1. There is absolutely no shame in this game. You will come to terms with this once you find yourself laying on the ground to get just the right angle of the Christmas Tree — at the mall.
2. Twitter is basically full of politicians trying to get the younger crowd, and bloggers. Mostly bloggers.
3. By the time you reach around 1,000 blog posts you will have a butt that resembles that of a pancake, a larger midsection, and many many empty bottles of wine to show for it.
4. Those grammar rules you learned in fourth grade and promptly ignored really do matter, particularly when you’re writing for a potentially very large audience. (ie. they’re, there, their; two, to, too)
5. A blogger’s favorite thing to write about is blogging. That and what they did this weekend.
6. YOU ARE BUSY NOW. Why? Because it takes approximately 38 minutes to look for the correct affiliate link to include in your post for that Goody hair tie that you accidentally had around your wrist in the midst of an outfit photography session. For what? 12 cents in revenue…on a good day.
7. Looking for a new way to style your favorite maxi skirt this winter? Blog land has about 20 ways.

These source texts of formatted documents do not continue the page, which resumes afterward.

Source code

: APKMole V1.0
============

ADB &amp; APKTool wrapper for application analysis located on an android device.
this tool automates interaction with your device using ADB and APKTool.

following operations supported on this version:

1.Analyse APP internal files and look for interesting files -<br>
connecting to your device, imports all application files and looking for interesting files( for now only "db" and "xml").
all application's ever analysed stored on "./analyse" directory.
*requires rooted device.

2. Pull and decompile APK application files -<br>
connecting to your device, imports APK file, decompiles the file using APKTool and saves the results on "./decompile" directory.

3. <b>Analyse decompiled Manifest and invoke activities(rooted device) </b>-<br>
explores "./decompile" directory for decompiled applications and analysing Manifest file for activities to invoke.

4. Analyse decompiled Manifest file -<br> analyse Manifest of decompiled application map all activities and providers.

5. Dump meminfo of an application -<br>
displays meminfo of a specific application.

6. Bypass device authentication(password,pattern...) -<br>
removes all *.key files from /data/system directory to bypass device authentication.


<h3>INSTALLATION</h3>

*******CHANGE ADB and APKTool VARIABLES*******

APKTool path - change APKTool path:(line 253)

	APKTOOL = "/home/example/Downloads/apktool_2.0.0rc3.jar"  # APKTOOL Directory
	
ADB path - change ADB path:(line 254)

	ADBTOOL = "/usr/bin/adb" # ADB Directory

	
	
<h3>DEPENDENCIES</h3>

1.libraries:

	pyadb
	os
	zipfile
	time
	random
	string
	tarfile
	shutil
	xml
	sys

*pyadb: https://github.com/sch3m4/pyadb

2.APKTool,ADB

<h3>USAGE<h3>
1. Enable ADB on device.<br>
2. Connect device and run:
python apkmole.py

8. Other people are cooler than me and you. Don’t believe me? Scroll through you Instagram feed. The proof is in the filter.
9. If you thought the SATs expanded your vocabulary, you’ll be shocked by what blogging can do. Words like “sponsor,” “giveaway,” “blogiversary,” and “SEO” start to take on meanings you didn’t know they had.
Number 11 — bloggers love company, no matter the hour.